### EXERCISE INSTRUCTIONS
Within the records below, find each line with the word "transpose" and copy it out.

Dataset entries:
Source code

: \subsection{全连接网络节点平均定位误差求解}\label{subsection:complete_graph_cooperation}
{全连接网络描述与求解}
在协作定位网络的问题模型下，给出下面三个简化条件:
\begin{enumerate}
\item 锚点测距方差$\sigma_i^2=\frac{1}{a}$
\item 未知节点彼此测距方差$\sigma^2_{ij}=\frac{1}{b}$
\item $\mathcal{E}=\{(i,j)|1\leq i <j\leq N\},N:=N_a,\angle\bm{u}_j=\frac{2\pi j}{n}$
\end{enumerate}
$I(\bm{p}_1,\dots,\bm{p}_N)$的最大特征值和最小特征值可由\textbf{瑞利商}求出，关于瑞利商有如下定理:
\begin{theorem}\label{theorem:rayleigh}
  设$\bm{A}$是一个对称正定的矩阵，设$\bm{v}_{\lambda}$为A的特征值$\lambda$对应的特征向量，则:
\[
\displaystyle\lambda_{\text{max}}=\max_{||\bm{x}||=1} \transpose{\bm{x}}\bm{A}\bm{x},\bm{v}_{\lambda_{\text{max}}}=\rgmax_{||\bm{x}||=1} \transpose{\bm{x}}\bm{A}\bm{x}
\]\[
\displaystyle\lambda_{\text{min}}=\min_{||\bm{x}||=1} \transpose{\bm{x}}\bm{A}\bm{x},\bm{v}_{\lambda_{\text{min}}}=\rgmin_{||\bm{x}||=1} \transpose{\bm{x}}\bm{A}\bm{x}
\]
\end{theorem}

### OUTPUT OF THE EXERCISE
\displaystyle\lambda_{\text{max}}=\max_{||\bm{x}||=1} \transpose{\bm{x}}\bm{A}\bm{x},\bm{v}_{\lambda_{\text{max}}}=\rgmax_{||\bm{x}||=1} \transpose{\bm{x}}\bm{A}\bm{x}
\displaystyle\lambda_{\text{min}}=\min_{||\bm{x}||=1} \transpose{\bm{x}}\bm{A}\bm{x},\bm{v}_{\lambda_{\text{min}}}=\rgmin_{||\bm{x}||=1} \transpose{\bm{x}}\bm{A}\bm{x}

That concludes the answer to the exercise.